Mi Tierra Artist Daisy Quezada

Daisy Quezada is one of the 13 artists whose work is on view in Mi Tierra: Contemporary Artists Explore Place.

In the early 1500s, Spanish and Portuguese monarchs sponsored expeditions to the Americas in search of new territories, gold, and silver. Around the same time, Portugal extended its empire east into China, establishing porcelain trade routes by sea. The fine Ming dynasty ware that was imported for European courts was prized for its rarity, strength, and translucence, and even referred to as “white gold” because of its value.

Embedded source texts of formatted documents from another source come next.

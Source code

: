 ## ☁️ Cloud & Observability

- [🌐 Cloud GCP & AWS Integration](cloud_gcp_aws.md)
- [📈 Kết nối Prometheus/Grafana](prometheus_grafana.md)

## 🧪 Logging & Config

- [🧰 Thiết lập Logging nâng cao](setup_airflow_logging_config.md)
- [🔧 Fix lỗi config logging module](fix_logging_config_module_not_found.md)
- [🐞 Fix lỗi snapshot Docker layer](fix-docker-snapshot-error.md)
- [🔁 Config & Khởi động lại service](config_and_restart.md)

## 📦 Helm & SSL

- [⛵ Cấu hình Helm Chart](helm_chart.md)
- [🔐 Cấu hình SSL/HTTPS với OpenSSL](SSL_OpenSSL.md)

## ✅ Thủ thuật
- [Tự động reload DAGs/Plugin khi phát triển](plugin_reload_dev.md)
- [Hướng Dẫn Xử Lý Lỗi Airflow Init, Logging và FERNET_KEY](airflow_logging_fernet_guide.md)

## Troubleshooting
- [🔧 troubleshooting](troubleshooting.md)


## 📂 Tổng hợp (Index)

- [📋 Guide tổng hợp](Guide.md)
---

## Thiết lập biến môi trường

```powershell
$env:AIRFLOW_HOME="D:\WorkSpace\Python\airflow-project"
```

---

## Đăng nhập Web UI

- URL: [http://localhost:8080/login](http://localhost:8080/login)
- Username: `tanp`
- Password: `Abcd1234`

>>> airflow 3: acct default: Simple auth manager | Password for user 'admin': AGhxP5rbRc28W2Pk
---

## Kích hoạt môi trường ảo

Fast forward 500 years to artist Daisy Quezada, whose porcelain sculptures in her installations critique social and legal issues related to immigration from Mexico, once a colonial territory of Spain. In her installation for Denver, paper-thin layers of porcelain in the form of clothing, slip-cast from actual garments worn by immigrants, partially fill a large cardboard bin fastened to a packing pallet with straps covered with silver leaf (a reference to silver as a New World resource). Concrete surrounds the box of clothes, and a tall fence partially closes a small space at the back of the installation. The scope of its symbolism ranges from border fence to detainment camps, and even the unseen barriers that we use to create divisions. Voices fill the gallery; they belong to dozens of youth that Quezada interviewed about their experiences as immigrants or children of immigrants.